07:19 The stories are real users. Experiences are sometimes the absolute best creative copy you’ll ever fricking find. If you have an active, engaged Instagram feed where the extroverted purchasers are actually commenting, you may actually find most of your copy written for you already.
07:38 The emotional experience I’m talking about has to be clearly defined across all creative touch points. But most importantly, the creative work here has to make use of the key attribute symbolism on your package, that fans are already using as they shop to signal the outcome. Your strategically high value outcome in their brands. Then you absolutely have to connect the package to that outcome again and again, that’s your storytelling challenge.
08:03 Sampling connects your package, obviously to this outcome, as long as they understand how to interpret the package. So your creative is really a tool to ensure whether it’s a line that comes out of the mouth of the field marketing person, or it’s creative work digitally communicated, or in print or whatever. It has to be creative, that makes that outcome explicit and super crystal clear, makes it conscious. Once it becomes conscious, it can start spreading virally through word of mouth, through social networks.
08:30 So that creative must constantly make the product as a cultural artifact, has to make that product the visual source of that awesome outcome, and burn that image of the product into the brain, and then you will have a mnemonic source for repeat purchase when they go back into the store. They will remember the package front panel and associate it in their brain through synaptic connections to this outcome. This is simultaneously the beauty of the human brain and how bloody simple it really is.
08:59 If it’s an outcome that gets triggered by three attributes, I admit this is going to be a little bit harder to communicate, but trust me, it’s a doable. And honestly, that’s a testable problem and a testable issue in digital communications. Easy to solve. I’m not talking in this episode about communications work that tosses around generic, emotional references like you see in Lays commercials.

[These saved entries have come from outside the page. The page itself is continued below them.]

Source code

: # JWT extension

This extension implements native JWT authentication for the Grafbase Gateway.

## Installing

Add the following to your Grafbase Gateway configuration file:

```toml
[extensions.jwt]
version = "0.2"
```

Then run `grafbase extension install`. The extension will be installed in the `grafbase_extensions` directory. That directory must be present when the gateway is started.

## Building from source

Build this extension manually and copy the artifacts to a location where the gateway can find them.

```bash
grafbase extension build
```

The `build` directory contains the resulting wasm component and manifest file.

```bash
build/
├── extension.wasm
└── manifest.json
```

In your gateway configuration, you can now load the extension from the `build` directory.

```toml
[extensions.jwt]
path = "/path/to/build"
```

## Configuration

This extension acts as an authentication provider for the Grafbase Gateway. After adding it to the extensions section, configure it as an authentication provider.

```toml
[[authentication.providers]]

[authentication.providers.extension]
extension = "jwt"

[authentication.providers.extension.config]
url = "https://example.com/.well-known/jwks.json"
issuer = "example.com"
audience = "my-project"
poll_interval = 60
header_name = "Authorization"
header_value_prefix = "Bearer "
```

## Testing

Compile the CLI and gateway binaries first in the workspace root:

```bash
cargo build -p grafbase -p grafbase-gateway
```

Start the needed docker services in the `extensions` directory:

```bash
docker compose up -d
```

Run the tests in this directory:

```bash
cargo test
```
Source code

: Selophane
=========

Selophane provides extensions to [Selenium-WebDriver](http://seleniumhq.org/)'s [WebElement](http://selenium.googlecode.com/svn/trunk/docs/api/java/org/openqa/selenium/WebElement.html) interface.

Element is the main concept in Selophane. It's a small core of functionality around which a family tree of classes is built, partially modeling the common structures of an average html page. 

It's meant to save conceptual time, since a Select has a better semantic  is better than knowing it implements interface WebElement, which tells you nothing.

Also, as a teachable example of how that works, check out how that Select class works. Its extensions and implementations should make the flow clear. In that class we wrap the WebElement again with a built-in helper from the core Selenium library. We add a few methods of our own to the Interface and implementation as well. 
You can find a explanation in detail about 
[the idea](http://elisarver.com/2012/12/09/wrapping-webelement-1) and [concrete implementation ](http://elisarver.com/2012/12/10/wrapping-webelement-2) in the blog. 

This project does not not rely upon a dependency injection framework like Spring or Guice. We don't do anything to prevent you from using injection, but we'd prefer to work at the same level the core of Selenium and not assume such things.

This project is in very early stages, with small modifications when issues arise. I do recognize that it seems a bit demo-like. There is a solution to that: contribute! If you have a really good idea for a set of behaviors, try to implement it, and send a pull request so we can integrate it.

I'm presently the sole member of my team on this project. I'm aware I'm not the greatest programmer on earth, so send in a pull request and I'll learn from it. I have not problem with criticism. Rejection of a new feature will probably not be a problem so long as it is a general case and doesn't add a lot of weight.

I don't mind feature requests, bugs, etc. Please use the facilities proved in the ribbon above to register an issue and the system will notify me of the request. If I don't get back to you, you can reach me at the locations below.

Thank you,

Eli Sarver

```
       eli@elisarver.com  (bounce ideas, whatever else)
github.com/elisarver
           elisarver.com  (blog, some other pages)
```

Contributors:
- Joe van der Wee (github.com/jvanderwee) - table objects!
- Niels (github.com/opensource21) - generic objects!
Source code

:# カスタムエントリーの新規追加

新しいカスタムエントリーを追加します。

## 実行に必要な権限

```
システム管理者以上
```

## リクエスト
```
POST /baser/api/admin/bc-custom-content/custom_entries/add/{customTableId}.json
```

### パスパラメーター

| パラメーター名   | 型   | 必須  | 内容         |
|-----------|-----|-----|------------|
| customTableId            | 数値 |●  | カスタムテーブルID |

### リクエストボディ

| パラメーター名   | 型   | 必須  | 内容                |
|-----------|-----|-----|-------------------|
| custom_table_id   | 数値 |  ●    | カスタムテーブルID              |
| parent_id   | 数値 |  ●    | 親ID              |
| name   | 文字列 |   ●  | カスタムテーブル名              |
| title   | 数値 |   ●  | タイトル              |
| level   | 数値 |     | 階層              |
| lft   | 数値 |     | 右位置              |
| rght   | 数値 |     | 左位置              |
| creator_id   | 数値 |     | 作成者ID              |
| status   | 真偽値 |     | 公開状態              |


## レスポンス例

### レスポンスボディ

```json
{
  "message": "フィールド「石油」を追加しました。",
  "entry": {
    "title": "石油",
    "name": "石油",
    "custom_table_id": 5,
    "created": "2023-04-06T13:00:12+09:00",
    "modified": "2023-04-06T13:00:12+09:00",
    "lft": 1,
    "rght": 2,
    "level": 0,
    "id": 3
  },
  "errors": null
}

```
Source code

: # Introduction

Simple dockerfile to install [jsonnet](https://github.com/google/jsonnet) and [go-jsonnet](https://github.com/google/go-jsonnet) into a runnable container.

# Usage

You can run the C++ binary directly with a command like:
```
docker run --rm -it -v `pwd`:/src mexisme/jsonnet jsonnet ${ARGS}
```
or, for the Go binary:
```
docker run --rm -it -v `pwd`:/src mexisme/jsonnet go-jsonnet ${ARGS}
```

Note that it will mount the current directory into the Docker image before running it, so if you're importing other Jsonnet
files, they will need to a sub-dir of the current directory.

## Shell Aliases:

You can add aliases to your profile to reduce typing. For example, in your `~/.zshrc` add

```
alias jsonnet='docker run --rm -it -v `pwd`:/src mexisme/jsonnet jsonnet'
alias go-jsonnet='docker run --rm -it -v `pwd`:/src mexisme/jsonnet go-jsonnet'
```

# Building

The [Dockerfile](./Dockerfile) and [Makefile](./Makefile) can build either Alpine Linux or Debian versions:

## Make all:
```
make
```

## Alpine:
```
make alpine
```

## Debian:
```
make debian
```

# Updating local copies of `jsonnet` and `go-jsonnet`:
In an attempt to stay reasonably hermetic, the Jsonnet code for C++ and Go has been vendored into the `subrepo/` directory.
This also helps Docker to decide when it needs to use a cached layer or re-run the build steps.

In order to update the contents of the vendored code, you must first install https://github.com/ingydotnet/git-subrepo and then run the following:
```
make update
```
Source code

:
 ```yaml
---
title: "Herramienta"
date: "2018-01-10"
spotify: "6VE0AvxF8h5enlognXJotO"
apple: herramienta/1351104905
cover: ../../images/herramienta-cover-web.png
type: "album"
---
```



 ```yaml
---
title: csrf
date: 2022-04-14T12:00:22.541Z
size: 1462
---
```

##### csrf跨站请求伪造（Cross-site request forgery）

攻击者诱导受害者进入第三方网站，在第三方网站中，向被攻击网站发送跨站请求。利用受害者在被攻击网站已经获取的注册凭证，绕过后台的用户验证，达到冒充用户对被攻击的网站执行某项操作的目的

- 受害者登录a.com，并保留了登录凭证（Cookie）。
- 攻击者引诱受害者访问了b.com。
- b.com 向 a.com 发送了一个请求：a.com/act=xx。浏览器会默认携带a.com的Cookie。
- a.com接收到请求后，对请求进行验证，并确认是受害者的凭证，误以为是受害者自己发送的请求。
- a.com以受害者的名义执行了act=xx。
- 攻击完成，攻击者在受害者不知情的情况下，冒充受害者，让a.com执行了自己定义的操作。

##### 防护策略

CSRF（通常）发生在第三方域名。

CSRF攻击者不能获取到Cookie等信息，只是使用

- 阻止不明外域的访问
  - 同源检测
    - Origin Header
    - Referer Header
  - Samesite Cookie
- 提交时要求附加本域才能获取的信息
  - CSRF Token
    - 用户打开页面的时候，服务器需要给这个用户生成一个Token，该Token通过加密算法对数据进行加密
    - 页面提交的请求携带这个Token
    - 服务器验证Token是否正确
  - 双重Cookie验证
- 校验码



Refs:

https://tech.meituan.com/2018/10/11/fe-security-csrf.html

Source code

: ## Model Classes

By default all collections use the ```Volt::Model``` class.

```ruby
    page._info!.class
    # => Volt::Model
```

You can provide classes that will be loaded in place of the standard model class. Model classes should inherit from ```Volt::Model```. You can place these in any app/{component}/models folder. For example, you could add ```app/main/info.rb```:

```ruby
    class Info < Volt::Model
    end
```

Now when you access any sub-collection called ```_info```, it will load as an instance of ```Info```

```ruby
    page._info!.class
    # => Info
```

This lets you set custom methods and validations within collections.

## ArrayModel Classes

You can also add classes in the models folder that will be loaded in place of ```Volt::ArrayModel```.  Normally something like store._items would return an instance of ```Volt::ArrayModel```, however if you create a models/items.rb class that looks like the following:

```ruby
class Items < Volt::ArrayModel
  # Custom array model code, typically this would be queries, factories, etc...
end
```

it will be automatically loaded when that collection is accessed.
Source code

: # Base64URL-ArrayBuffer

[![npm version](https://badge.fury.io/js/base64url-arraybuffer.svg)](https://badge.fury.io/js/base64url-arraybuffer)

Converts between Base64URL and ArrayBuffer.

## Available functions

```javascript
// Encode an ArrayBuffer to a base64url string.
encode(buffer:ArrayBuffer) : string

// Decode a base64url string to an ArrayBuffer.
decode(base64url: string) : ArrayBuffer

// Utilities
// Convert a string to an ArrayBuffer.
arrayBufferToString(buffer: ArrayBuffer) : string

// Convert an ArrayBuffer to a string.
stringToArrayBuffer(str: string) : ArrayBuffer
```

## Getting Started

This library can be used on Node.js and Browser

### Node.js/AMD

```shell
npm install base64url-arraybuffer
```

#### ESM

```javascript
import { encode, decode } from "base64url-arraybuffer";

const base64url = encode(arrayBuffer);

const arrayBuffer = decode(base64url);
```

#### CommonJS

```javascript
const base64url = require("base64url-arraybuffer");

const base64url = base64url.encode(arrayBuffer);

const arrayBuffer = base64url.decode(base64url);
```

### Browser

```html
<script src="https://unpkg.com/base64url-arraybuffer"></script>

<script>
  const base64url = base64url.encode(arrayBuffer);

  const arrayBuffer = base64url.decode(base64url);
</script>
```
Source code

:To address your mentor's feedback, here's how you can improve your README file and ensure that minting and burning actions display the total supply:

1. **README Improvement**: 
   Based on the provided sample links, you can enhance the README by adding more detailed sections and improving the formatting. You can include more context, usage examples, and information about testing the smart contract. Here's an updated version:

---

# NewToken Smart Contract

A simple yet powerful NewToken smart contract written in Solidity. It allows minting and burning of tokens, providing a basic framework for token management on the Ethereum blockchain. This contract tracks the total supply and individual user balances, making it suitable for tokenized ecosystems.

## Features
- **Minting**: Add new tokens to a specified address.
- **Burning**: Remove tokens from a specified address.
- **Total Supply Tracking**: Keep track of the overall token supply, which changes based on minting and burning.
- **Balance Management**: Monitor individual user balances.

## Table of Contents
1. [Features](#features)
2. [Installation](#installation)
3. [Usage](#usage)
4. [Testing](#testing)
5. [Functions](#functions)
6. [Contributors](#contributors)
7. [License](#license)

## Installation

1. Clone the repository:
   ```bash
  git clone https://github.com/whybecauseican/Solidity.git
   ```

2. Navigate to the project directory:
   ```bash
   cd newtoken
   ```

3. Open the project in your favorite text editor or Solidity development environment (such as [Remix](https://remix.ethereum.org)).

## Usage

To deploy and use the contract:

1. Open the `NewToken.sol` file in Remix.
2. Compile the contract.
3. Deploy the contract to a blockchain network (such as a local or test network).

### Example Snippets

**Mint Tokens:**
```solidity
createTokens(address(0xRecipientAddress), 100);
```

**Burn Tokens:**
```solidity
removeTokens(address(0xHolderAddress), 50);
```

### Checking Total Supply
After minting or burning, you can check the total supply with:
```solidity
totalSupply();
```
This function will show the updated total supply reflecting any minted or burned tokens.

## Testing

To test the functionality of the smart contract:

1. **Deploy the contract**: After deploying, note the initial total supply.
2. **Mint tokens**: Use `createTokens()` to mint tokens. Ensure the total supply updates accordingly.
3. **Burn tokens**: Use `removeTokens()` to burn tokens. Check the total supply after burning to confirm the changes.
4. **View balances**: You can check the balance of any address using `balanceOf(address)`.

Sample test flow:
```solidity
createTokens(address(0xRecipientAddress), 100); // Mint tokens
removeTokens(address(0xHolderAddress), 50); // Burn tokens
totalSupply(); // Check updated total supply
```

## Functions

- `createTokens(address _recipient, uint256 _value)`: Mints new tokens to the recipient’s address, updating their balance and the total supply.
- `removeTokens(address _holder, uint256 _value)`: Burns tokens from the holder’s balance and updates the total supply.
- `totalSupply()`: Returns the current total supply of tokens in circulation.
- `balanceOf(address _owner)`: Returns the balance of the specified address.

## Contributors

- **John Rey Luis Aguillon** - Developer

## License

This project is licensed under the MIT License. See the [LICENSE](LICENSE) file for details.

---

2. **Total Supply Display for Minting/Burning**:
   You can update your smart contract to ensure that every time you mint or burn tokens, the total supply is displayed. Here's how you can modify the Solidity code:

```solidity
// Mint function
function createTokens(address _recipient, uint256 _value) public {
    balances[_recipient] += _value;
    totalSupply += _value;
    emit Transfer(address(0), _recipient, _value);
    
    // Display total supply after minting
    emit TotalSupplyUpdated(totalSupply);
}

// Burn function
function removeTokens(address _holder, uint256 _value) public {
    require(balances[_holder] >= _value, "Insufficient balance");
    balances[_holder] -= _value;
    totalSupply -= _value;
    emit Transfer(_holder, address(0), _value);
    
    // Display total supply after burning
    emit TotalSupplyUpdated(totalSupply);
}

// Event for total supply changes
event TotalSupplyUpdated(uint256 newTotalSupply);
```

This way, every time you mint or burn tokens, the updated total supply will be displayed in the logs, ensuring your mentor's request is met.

09:21 Look, when you’re a $4 billion brand, you can get away with goofy ass, vague, emotional shit like they do because all you’re doing is reminder advertising for the most part. And you’re doing the reminder advertising to simply defend your 85 to 87% market share, or whatever it is. Because you’re the leading mega brand, you control the shelf. But guess what guys, you’re not that, and you probably never will be, and you don’t even need to be, to be successful. You’re just trying to get anyone to give a shit about your unknown thing, and to remember it when they go back in another store or the same store later.
09:52 You’re doing persuasion advertising folks. So you’ve got to create not only a memory that you exist, an accessible memory that you exist, but you have to embed that memory with a persuasion argument that makes it compelling to keep buying you. And that is a very, very, very difficult communications challenge in the continuum of modern advertising. Most of which folks is either shocking offer Geico, which as a price point made service is not very sophisticated, or it’s reminder advertising for brands that people already love.
10:23 I hope this episode has helped you better frame your creative work as a new up-and-coming premium brand with the marketing agencies that you select in the future. But remember folks, to vet any agency you’re going to hire for communications work for a solid track record of outcome-based creative campaign design for emerging CPG brands. If you can’t find them easily, look harder. It’ll be worth it. Thanks for your attention. Remember, as always be safe out there.